[Dataset records Boundary: Start]
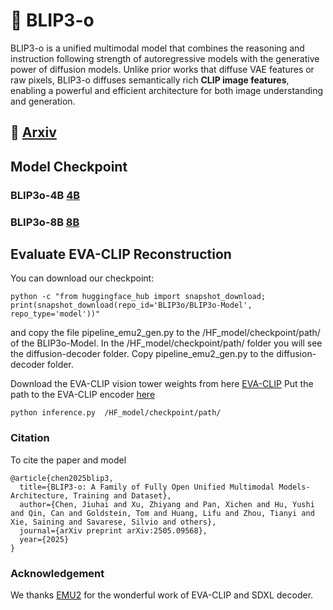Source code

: # 🌌 BLIP3-o

BLIP3-o is a unified multimodal model that combines the reasoning and instruction following strength of autoregressive models with the generative power of diffusion models. Unlike prior works that diffuse VAE features or raw pixels, BLIP3-o diffuses semantically rich **CLIP image features**, enabling a powerful and efficient architecture for both image understanding and generation.

## 📖 [Arxiv](http://arxiv.org/abs/2505.09568)


## Model Checkpoint

### BLIP3o-4B [4B](https://huggingface.co/BLIP3o/BLIP3o-Model-4B)

### BLIP3o-8B [8B](https://huggingface.co/BLIP3o/BLIP3o-Model)

## Evaluate EVA-CLIP Reconstruction

You can  download our checkpoint:

```Shell
python -c "from huggingface_hub import snapshot_download; print(snapshot_download(repo_id='BLIP3o/BLIP3o-Model', repo_type='model'))"
```

and copy the file pipeline_emu2_gen.py to the /HF_model/checkpoint/path/ of the BLIP3o-Model. In the /HF_model/checkpoint/path/ folder you will see the diffusion-decoder folder. Copy pipeline_emu2_gen.py to the diffusion-decoder folder.

Download the EVA-CLIP vision tower weights from here [EVA-CLIP](https://huggingface.co/jiuhai/eva_clip_vision_tower) Put the path to the EVA-CLIP encoder [here](https://github.com/JiuhaiChen/BLIP3o/blob/7bfef50bb660f41a8536352f2fdd6fa30b06c310/inference.py#L46) 

```Shell
python inference.py  /HF_model/checkpoint/path/
```


### Citation
To cite the paper and model
```
@article{chen2025blip3,
  title={BLIP3-o: A Family of Fully Open Unified Multimodal Models-Architecture, Training and Dataset},
  author={Chen, Jiuhai and Xu, Zhiyang and Pan, Xichen and Hu, Yushi and Qin, Can and Goldstein, Tom and Huang, Lifu and Zhou, Tianyi and Xie, Saining and Savarese, Silvio and others},
  journal={arXiv preprint arXiv:2505.09568},
  year={2025}
}
```
### Acknowledgement
We thanks [EMU2](https://github.com/baaivision/Emu) for the wonderful work of EVA-CLIP and SDXL decoder.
[Dataset records Boundary: End]
Each record above must be retyped exactly as given, with the images excluded.

Source code

: # 🌌 BLIP3-o

BLIP3-o is a unified multimodal model that combines the reasoning and instruction following strength of autoregressive models with the generative power of diffusion models. Unlike prior works that diffuse VAE features or raw pixels, BLIP3-o diffuses semantically rich **CLIP image features**, enabling a powerful and efficient architecture for both image understanding and generation.

## 📖 [Arxiv](http://arxiv.org/abs/2505.09568)


## Model Checkpoint

### BLIP3o-4B [4B](https://huggingface.co/BLIP3o/BLIP3o-Model-4B)

### BLIP3o-8B [8B](https://huggingface.co/BLIP3o/BLIP3o-Model)

## Evaluate EVA-CLIP Reconstruction

You can  download our checkpoint:

```Shell
python -c "from huggingface_hub import snapshot_download; print(snapshot_download(repo_id='BLIP3o/BLIP3o-Model', repo_type='model'))"
```

and copy the file pipeline_emu2_gen.py to the /HF_model/checkpoint/path/ of the BLIP3o-Model. In the /HF_model/checkpoint/path/ folder you will see the diffusion-decoder folder. Copy pipeline_emu2_gen.py to the diffusion-decoder folder.

Download the EVA-CLIP vision tower weights from here [EVA-CLIP](https://huggingface.co/jiuhai/eva_clip_vision_tower) Put the path to the EVA-CLIP encoder [here](https://github.com/JiuhaiChen/BLIP3o/blob/7bfef50bb660f41a8536352f2fdd6fa30b06c310/inference.py#L46) 

```Shell
python inference.py  /HF_model/checkpoint/path/
```


### Citation
To cite the paper and model
```
@article{chen2025blip3,
  title={BLIP3-o: A Family of Fully Open Unified Multimodal Models-Architecture, Training and Dataset},
  author={Chen, Jiuhai and Xu, Zhiyang and Pan, Xichen and Hu, Yushi and Qin, Can and Goldstein, Tom and Huang, Lifu and Zhou, Tianyi and Xie, Saining and Savarese, Silvio and others},
  journal={arXiv preprint arXiv:2505.09568},
  year={2025}
}
```
### Acknowledgement
We thanks [EMU2](https://github.com/baaivision/Emu) for the wonderful work of EVA-CLIP and SDXL decoder.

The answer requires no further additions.